A week after the Inquirer series was published, Pryor, 55, a 35-year
veteran of the department, ordered an overhaul of incident reporting,
demanding accuracy from patrol officers and supervisors who - in his words -
too often turned incident reporting into a ``creative writing exercise.''
Among other things, Pryor ordered that police write and sign an incident
report every time they respond to a report of crime - even if the report
proves unfounded. Previously, officers could dispose of a case by deeming it
``unfounded'' without having to put anything in writing.
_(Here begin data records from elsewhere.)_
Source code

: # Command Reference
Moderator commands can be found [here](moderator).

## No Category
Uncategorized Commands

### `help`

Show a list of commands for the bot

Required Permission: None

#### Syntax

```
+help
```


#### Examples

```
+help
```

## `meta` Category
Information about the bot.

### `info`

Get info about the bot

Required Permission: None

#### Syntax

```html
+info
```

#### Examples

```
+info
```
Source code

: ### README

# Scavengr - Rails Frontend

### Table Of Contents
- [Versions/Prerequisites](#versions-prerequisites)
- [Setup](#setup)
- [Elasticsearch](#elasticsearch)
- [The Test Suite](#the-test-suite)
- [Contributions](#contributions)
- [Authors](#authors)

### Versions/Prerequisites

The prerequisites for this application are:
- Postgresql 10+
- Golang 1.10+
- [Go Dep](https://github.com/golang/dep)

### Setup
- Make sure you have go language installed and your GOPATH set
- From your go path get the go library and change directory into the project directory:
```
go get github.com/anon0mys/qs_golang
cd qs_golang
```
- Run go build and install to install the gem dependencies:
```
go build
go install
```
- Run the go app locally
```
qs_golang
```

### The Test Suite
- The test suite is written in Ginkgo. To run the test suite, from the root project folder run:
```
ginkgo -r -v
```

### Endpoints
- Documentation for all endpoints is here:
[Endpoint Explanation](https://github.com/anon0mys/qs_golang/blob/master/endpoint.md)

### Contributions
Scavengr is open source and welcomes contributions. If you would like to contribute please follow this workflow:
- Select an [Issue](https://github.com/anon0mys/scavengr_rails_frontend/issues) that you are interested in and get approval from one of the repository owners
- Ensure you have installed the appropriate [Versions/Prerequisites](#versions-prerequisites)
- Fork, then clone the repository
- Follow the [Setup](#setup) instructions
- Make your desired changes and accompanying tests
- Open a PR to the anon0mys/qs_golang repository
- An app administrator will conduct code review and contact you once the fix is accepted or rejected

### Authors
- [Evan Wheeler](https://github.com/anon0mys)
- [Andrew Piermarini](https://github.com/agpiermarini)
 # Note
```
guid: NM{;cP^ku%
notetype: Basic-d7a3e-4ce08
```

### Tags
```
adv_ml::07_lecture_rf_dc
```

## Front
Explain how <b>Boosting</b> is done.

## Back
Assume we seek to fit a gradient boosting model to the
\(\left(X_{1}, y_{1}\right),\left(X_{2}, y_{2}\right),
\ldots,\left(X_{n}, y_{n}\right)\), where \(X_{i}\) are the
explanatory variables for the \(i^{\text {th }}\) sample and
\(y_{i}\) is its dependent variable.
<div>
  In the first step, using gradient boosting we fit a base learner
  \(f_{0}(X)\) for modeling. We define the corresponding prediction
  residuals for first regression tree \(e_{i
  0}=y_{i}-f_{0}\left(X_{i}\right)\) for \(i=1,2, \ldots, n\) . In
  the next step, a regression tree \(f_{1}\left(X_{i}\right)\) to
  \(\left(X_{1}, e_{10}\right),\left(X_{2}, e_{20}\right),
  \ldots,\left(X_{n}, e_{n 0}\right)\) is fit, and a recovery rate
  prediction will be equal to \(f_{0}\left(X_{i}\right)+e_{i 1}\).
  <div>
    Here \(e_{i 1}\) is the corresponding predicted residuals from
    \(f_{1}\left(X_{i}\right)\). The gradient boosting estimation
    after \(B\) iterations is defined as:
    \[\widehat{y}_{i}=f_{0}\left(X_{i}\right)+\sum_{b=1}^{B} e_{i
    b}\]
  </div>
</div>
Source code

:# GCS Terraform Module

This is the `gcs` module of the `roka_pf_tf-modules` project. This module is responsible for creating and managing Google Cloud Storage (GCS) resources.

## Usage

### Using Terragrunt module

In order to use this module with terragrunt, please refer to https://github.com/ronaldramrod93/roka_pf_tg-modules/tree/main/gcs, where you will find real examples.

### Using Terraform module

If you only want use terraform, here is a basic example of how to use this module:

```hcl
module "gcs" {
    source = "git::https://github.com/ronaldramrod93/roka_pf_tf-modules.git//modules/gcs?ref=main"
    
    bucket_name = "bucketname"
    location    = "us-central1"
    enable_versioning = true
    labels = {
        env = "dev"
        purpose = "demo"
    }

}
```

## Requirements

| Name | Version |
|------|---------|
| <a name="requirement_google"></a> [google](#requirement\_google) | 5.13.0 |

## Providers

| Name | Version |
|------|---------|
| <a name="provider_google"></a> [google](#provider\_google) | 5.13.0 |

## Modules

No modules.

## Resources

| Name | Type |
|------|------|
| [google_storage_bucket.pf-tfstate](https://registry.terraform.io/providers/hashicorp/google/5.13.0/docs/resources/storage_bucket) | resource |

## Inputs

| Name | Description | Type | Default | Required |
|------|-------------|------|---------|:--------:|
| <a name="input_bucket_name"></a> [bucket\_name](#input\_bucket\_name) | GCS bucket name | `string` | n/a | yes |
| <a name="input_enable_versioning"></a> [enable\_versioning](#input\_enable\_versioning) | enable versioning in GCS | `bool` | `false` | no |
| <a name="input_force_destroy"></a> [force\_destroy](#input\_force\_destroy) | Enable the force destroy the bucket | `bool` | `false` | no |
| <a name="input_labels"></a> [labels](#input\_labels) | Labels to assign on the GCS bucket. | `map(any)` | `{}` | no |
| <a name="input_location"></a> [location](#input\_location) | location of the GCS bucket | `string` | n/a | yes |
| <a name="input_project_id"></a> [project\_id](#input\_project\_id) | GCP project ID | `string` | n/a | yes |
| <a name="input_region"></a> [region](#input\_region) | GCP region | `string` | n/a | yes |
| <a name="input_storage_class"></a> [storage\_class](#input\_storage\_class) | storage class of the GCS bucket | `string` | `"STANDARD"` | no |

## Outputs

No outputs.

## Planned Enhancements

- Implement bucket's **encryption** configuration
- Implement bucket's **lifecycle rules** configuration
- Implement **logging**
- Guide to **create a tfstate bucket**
In a memo summarizing the new system, Pryor called commanders' attention to
designations such as ``investigate person'' and ``hospital case,'' which he
said were especially likely to mask serious offenses.
In an interview Friday, Pryor said that ``investigate person'' cases had
virtually disappeared since his memo went out, and that the proportion of
police responses deemed unfounded had dropped from 34 percent of the total to
18 percent.
Likewise, Pryor said, police had all but stopped using the ``hospital
case'' label.
``We're seeing major improvements,'' he said. ``A lot had to do with
training. It's a surge in reported crime. We're getting it right this time.''
The Inquirer series reported that downgrading was particularly pronounced
with regard to aggravated assault, defined as an attack that inflicts or is
intended to inflict serious injury. For years, Philadelphia has had one of the
lowest rates of that crime of any big city.
Many such attacks, The Inquirer found, were classified as ``hospital
cases'' or were downgraded to simple assault, a minor offense not included in
the FBI's tally of serious crimes.
The 45 percent increase in aggravated assaults in 1998 - to 8,123 from
5,613 in 1997 - reflects more accurate reporting, not a spike in violence,
department brass say.
``The bottom line,'' Pryor said, ``is if there are serious injuries and
you're taken to the hospital, it's an aggravated assault. No more `hospital
case.' That's OK with me.''
Sherman, the criminologist, said he and Timoney would meet this week to
name as many as nine other academics to serve on the advisory panel. Two
issues on the committee's agenda, Sherman said, are insuring that reports are
written in the first place and that, once written, they are classified
properly.
For a department dependent on statistics to map crime and help guide police
deployment, accuracy is critical, he said.
Sherman said that although scrupulous reporting will ``drive up the
apparent crime rate of the city,'' that ``will not increase anybody's risk of
becoming a victim, and may actually help the Police Department to reduce the
real amount of crime substantially.''
Inquirer staff writer Howard Goodman contributed to this report.